When a user calls your number, Vonage requests an NCCO (Call Control Object) from your Answer URL. Create a file named index.js and add the following code:

const express = require('express');
const bodyParser = require('body-parser');

const app = express();
app.use(bodyParser.json());

// 1. Initial greeting and input request
app.get('/webhooks/answer', (req, res) => {
  const ncco = [
    {
      action: 'talk',
      text: 'Hello.

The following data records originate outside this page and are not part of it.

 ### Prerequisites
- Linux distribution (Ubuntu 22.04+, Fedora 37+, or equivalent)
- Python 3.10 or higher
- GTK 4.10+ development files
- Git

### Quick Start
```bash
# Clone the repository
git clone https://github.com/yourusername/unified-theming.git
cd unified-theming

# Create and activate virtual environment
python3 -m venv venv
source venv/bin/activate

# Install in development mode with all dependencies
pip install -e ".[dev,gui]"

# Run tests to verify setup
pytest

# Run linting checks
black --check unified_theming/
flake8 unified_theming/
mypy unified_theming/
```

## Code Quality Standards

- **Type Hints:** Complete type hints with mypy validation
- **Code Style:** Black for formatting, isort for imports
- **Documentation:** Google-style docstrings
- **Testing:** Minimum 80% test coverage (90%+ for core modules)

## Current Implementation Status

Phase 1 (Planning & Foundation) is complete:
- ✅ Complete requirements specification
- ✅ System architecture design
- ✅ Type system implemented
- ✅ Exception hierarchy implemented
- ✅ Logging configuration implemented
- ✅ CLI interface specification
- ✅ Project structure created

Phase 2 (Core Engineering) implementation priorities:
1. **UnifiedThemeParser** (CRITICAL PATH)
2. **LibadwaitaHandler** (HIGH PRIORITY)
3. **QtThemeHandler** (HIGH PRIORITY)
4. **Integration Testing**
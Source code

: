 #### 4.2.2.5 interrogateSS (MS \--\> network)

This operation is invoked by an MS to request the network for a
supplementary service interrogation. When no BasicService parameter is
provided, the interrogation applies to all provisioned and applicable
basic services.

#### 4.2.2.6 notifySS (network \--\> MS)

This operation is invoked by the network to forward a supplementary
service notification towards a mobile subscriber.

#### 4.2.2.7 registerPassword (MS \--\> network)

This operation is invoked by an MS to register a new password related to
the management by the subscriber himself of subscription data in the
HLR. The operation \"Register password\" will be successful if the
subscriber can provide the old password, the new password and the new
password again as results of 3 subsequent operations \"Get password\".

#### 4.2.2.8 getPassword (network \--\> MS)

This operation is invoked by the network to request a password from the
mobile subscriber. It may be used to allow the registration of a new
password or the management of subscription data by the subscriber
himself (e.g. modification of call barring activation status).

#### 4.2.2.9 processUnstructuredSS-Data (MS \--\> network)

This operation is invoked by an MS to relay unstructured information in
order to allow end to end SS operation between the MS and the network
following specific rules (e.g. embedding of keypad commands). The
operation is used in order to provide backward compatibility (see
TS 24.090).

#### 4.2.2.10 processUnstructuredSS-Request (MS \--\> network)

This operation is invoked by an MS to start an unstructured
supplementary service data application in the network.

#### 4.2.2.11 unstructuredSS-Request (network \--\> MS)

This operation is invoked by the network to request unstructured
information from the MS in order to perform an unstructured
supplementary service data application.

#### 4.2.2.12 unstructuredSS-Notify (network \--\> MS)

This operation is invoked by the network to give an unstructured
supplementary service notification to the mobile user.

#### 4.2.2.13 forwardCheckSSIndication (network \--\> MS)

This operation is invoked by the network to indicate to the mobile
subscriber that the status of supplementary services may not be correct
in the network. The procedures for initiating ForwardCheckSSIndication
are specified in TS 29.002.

Please enter a digit or say something.',
      bargeIn: true
    },
    {
      action: 'input',
      type: ['dtmf', 'speech'],
      dtmf: { maxDigits: 1 },
      speech: { language: 'en-us' },
      eventUrl: [`${req.protocol}://${req.get('host')}/webhooks/input`]
    }
  ];

  res.json(ncco);
});

Process Speech and DTMF Input

Add the input handler to your index.js to process the payload Vonage sends back once the user interacts with the menu.

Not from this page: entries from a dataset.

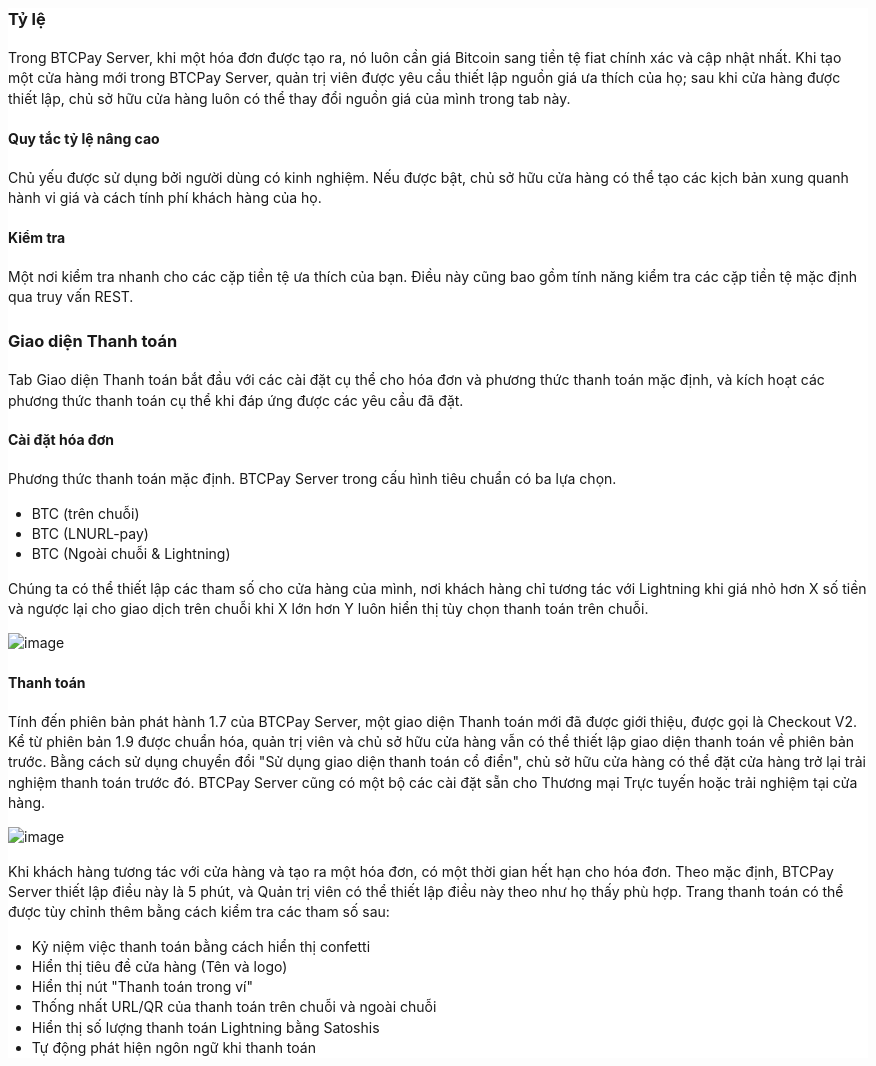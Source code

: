 ### Tỷ lệ

Trong BTCPay Server, khi một hóa đơn được tạo ra, nó luôn cần giá Bitcoin sang tiền tệ fiat chính xác và cập nhật nhất. Khi tạo một cửa hàng mới trong BTCPay Server, quản trị viên được yêu cầu thiết lập nguồn giá ưa thích của họ; sau khi cửa hàng được thiết lập, chủ sở hữu cửa hàng luôn có thể thay đổi nguồn giá của mình trong tab này.

#### Quy tắc tỷ lệ nâng cao

Chủ yếu được sử dụng bởi người dùng có kinh nghiệm. Nếu được bật, chủ sở hữu cửa hàng có thể tạo các kịch bản xung quanh hành vi giá và cách tính phí khách hàng của họ.

#### Kiểm tra

Một nơi kiểm tra nhanh cho các cặp tiền tệ ưa thích của bạn. Điều này cũng bao gồm tính năng kiểm tra các cặp tiền tệ mặc định qua truy vấn REST.

### Giao diện Thanh toán

Tab Giao diện Thanh toán bắt đầu với các cài đặt cụ thể cho hóa đơn và phương thức thanh toán mặc định, và kích hoạt các phương thức thanh toán cụ thể khi đáp ứng được các yêu cầu đã đặt.

#### Cài đặt hóa đơn

Phương thức thanh toán mặc định. BTCPay Server trong cấu hình tiêu chuẩn có ba lựa chọn.

- BTC (trên chuỗi)
- BTC (LNURL-pay)
- BTC (Ngoài chuỗi & Lightning)

Chúng ta có thể thiết lập các tham số cho cửa hàng của mình, nơi khách hàng chỉ tương tác với Lightning khi giá nhỏ hơn X số tiền và ngược lại cho giao dịch trên chuỗi khi X lớn hơn Y luôn hiển thị tùy chọn thanh toán trên chuỗi.

![image](assets/en/48.webp)

#### Thanh toán

Tính đến phiên bản phát hành 1.7 của BTCPay Server, một giao diện Thanh toán mới đã được giới thiệu, được gọi là Checkout V2. Kể từ phiên bản 1.9 được chuẩn hóa, quản trị viên và chủ sở hữu cửa hàng vẫn có thể thiết lập giao diện thanh toán về phiên bản trước. Bằng cách sử dụng chuyển đổi "Sử dụng giao diện thanh toán cổ điển", chủ sở hữu cửa hàng có thể đặt cửa hàng trở lại trải nghiệm thanh toán trước đó. BTCPay Server cũng có một bộ các cài đặt sẵn cho Thương mại Trực tuyến hoặc trải nghiệm tại cửa hàng.

![image](assets/en/49.webp)

Khi khách hàng tương tác với cửa hàng và tạo ra một hóa đơn, có một thời gian hết hạn cho hóa đơn. Theo mặc định, BTCPay Server thiết lập điều này là 5 phút, và Quản trị viên có thể thiết lập điều này theo như họ thấy phù hợp. Trang thanh toán có thể được tùy chỉnh thêm bằng cách kiểm tra các tham số sau:

- Kỷ niệm việc thanh toán bằng cách hiển thị confetti
- Hiển thị tiêu đề cửa hàng (Tên và logo)
- Hiển thị nút "Thanh toán trong ví"
- Thống nhất URL/QR của thanh toán trên chuỗi và ngoài chuỗi
- Hiển thị số lượng thanh toán Lightning bằng Satoshis
- Tự động phát hiện ngôn ngữ khi thanh toán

// 2. Handle the user's response
app.post('/webhooks/input', (req, res) => {
  let responseText = "I'm sorry, I didn't catch that.";
  
  if (req.body.dtmf && req.body.dtmf.digits) {
    responseText = `You pressed ${req.body.dtmf.digits}.`;
  }
  else if (req.body.speech && req.body.speech.results) {
    const transcript = req.body.speech.results[0].text;
    responseText = `You said: ${transcript}.`;
  }
  
  res.json([{ action: 'talk', text: responseText }]);
});

// 3. Log call events
app.post('/webhooks/events', (req, res) => {
  res.sendStatus(200);
});

app.listen(3000, () => console.log(`IVR server running on port 3000`));

Expose and Connect Your App

Because Vonage needs to reach your local server, you must expose it to the internet and update your Application settings.

  1. Start your server: node index.js.
  2. Start ngrok: In a new terminal, run ngrok http 8080.
  3. Update Webhooks:
    • Copy the URL provided by ngrok (e.g., https://{random id}.ngrok.app).
    • Return to your Application in the Vonage Dashboard.
    • Paste the URL into the Answer URL (appending /webhooks/answer) and Event URL (appending /webhooks/events).
    • Click Save changes.

Test the IVR

Call your Vonage number:

  • Keypad: Press 1. The IVR should say, You pressed 1.
  • Speech: Say Hello. The IVR should say, You said: Hello.

Next Steps

  1. Call Transfer: Add a connect action to connect the caller to the relevant department based on user input via phone number, SIP endpoint, or your web application using the Client SDK.
  2. Call Recording: Record and transcribe the call with record action.
  3. Voice AI: Pass user input to your AI agent to provide the caller with valuable information.
  4. Customization: Change text-to-speech voice or use the stream action in your NCCO to play pre-recorded MP3 files instead of text-to-speech.